== Segment start ==

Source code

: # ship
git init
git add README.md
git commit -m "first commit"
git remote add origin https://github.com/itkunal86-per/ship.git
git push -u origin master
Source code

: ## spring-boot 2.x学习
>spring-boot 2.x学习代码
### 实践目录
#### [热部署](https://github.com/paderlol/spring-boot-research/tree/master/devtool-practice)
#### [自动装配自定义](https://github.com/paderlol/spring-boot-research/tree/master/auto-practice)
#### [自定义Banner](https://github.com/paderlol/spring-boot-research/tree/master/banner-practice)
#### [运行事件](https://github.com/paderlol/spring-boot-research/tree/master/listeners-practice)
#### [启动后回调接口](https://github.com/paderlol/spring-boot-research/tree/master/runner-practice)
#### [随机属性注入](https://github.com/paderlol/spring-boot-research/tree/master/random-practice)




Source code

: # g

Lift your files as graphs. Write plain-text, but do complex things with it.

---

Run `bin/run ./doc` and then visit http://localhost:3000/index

== Segment end ==

*The task*:
If a line in the listing holds the word "boot", copy it out.

*Answer to this problem*:
: ## spring-boot 2.x学习
>spring-boot 2.x学习代码
#### [热部署](https://github.com/paderlol/spring-boot-research/tree/master/devtool-practice)
#### [自动装配自定义](https://github.com/paderlol/spring-boot-research/tree/master/auto-practice)
#### [自定义Banner](https://github.com/paderlol/spring-boot-research/tree/master/banner-practice)
#### [运行事件](https://github.com/paderlol/spring-boot-research/tree/master/listeners-practice)
#### [启动后回调接口](https://github.com/paderlol/spring-boot-research/tree/master/runner-practice)
#### [随机属性注入](https://github.com/paderlol/spring-boot-research/tree/master/random-practice)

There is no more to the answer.